È chiedere la luna auspicare che una catena del valore porti benefici concreti a chi versa in condizioni oggettive di bisogno? Per quanto è dato leggere sembrerebbe di sì. Pensiamo solo ai grandi organismi internazionali che per i costi di gestione eccessivi, di norma meno della metà di quel che raccolgono dalla solidarietà va a chi è il vero destinatario. Uno spreco assoluto. Ma non è mai la soluzione migliore limitarsi a prendere atto che così non funziona.

Io che in generale non mi fido delle iniziative dove c'è lo zampino dello Stato accentratore, dico che qualcosa di concreto si può e si deve fare. Gesti eticamente ed economicamente percepibili. Partendo dal basso. La formula virtuosa è quella dell'aiuto diretto affinché non si disperda nulla di quanto donato a chi versa nel bisogno. Quindi, azzerando o quasi i passaggi intermedi. Lo Stato dovrebbe limitarsi al ruolo di facilitatore e controllore di quel che viene di buono dalla generosità delle persone normali. Iniziative mirate, rendicontate, realizzate con mentalità imprenditoriale.

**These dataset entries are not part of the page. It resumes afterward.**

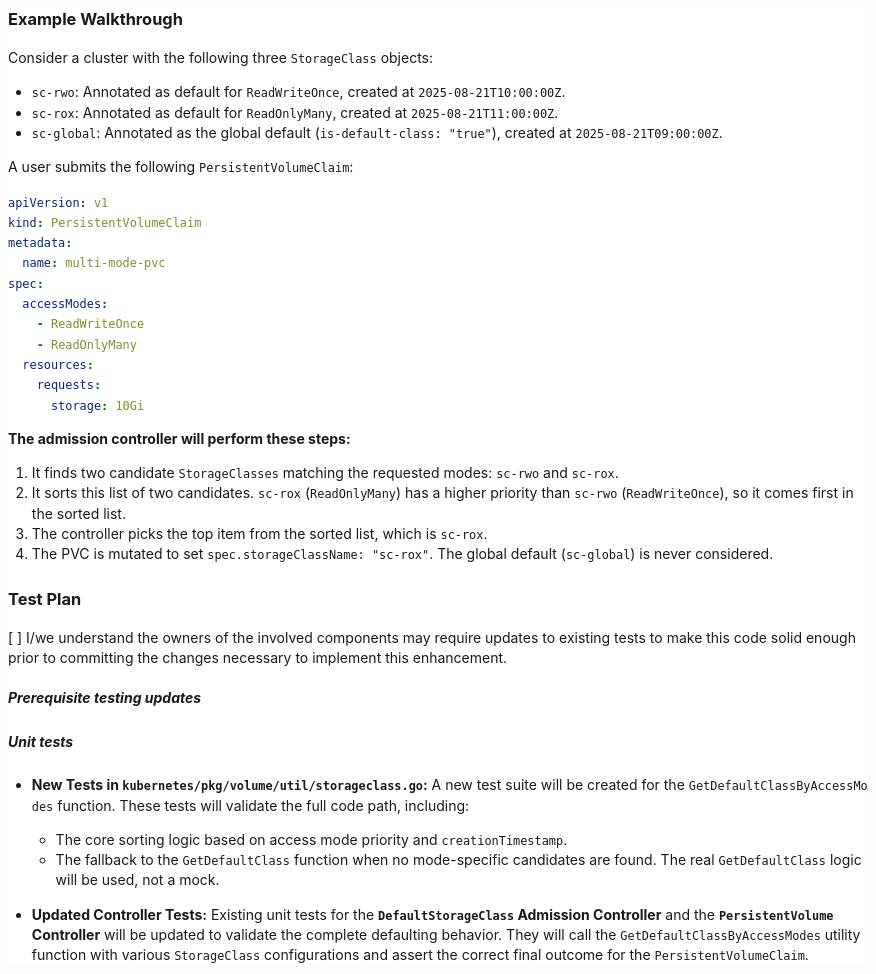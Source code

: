 ### Example Walkthrough

Consider a cluster with the following three `StorageClass` objects:

* `sc-rwo`: Annotated as default for `ReadWriteOnce`, created at `2025-08-21T10:00:00Z`.
* `sc-rox`: Annotated as default for `ReadOnlyMany`, created at `2025-08-21T11:00:00Z`.
* `sc-global`: Annotated as the global default (`is-default-class: "true"`), created at `2025-08-21T09:00:00Z`.

A user submits the following `PersistentVolumeClaim`:
```yaml
apiVersion: v1
kind: PersistentVolumeClaim
metadata:
  name: multi-mode-pvc
spec:
  accessModes:
    - ReadWriteOnce
    - ReadOnlyMany
  resources:
    requests:
      storage: 10Gi
```
**The admission controller will perform these steps:**
1.  It finds two candidate `StorageClasses` matching the requested modes: `sc-rwo` and `sc-rox`.
2.  It sorts this list of two candidates. `sc-rox` (`ReadOnlyMany`) has a higher priority than `sc-rwo` (`ReadWriteOnce`), so it comes first in the sorted list.
3.  The controller picks the top item from the sorted list, which is `sc-rox`.
4.  The PVC is mutated to set `spec.storageClassName: "sc-rox"`. The global default (`sc-global`) is never considered.

### Test Plan



[ ] I/we understand the owners of the involved components may require updates to
existing tests to make this code solid enough prior to committing the changes necessary
to implement this enhancement.

##### Prerequisite testing updates



##### Unit tests





* **New Tests in `kubernetes/pkg/volume/util/storageclass.go`:** A new test suite will be created for the `GetDefaultClassByAccessModes` function. These tests will validate the full code path, including:
    * The core sorting logic based on access mode priority and `creationTimestamp`.
    * The fallback to the `GetDefaultClass` function when no mode-specific candidates are found. The real `GetDefaultClass` logic will be used, not a mock.

* **Updated Controller Tests:** Existing unit tests for the **`DefaultStorageClass` Admission Controller** and the **`PersistentVolume` Controller** will be updated to validate the complete defaulting behavior. They will call the `GetDefaultClassByAccessModes` utility function with various `StorageClass` configurations and assert the correct final outcome for the `PersistentVolumeClaim`.


[kubernetes.io]: https://kubernetes.io/
[kubernetes/enhancements]: https://git.k8s.io/enhancements
[kubernetes/kubernetes]: https://git.k8s.io/kubernetes
[kubernetes/website]: https://git.k8s.io/website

Trovo in questo passaggio un cambio radicale di mentalità. Qui è palese l'impegno personale. E lo vedo non solo come un'iniziativa che si esaurisce con l'aiuto economico, ma come la costruzione di un rapporto fiduciario dove chi dona è chi vuole offrire piccoli consigli, anche di sola vicinanza, all'interlocutore in difficoltà.

Insomma, chi può faccia per il prossimo. Aiutando di persona un volto che si impara a conoscere e non limitandosi più ad inviare denari attraverso un semplice invio con lo smartphone a questo o quell' organismo e con gli esiti incerti che sono purtroppo noti. Invece nella relazione si cresce umanamente. E la charity è certo più efficace. È chiedere la luna?